My hand-holding days did not turn out to be very productive. The hand-holding days that Paul hopes for are sure to come, and he knows it; but there is a problem in the present. He looks forward to the hand-holding of the estranged, of the alienated, of the enemies, of the opposites. And God has created the church to be the foundation of this; the first evidence of this.
You can see that this presents us with a difficulty. There may be a hand you do no want to hold.
It is the whole point of the Gospel. The word gospel means good news. It is the good news of Jesus. It is the good news that God has come to an estranged and alienated world; and God has done something in the life of Jesus, in the suffering and death on the cross, and in the defeat of sin and death in the resurrection. Something in that miracle (God’s staggering offer of himself) bridges an unbridgeable gap, pays an unpayable debt, reconciles irreconcilable differences.

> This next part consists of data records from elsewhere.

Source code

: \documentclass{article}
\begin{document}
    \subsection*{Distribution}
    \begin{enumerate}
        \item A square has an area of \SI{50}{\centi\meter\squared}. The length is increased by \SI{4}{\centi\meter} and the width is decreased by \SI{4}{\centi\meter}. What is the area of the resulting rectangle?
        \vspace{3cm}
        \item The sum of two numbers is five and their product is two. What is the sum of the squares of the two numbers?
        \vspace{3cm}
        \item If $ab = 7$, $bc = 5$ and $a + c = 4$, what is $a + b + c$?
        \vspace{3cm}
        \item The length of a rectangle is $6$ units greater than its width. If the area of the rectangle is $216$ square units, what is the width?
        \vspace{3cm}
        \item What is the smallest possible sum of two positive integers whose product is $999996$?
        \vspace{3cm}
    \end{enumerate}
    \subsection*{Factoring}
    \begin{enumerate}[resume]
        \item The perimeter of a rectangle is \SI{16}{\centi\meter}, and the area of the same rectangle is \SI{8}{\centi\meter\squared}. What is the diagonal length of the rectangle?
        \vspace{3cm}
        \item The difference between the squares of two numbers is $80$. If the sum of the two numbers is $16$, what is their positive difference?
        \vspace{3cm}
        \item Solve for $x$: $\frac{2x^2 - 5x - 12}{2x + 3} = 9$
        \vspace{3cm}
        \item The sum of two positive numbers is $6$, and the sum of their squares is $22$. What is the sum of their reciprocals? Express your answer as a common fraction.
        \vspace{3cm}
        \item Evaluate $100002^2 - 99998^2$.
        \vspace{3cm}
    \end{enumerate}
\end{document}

Paul uses some shorthand to describe the gap. The classic shorthand of the Bible for this is the difference between Jews and Gentiles. The Jews are Israel; the people of God. “Gentiles” just means “peoples” or “nations”.
Some Indian tribes originated names for their tribes that just mean “the people”. In their concept of identity, you are either one of the people or you aren’t.
That is how it was with the Jews and the Gentiles. The Jews were “The People of God” The Gentiles (or “the nations”) were just everyone else. You might as well say that the Jews versus the Gentiles were the ultimate insiders versus the outsiders, or the ultimate old-timers versus the newcomers.
Anyone who has lived in a place where people are either old-timers or newcomers knows that there can be a nearly unbridgeable gap between them. You can live in a place and be a part of it for thirty years and never be an old-timer. Individuals on either side my hold hands, but the groups (as groups) do not.
Now the church of Paul’s day included Christians of Jewish origin, and Christians of pagan origin; the Jews and the Gentiles. The Jewish Christians were the original Christians, the old-timers of the Church. The Christians of pagan origin were the cutting edge, the growing edge of the Church. They were inclined not to want to hold hands on their way to heaven and the new creation.
The other shorthand was the pairing of the strong and the weak. Basically Paul means what he calls the strong in faith and the weak in faith.
Paul has discussed the issue of the strong versus the weak all through the fourteenth chapter of his letter. The really important thing is that Paul considers himself to be one of the strong. If we happen to be someone who likes to be strong, we will like the thought of being on Paul’s side. But then (wouldn’t you know it) Paul manages to spoil it all by turning strength on its head. He says that the real calling of those who are strong is to adapt them-selves to serving the needs of those who aren’t.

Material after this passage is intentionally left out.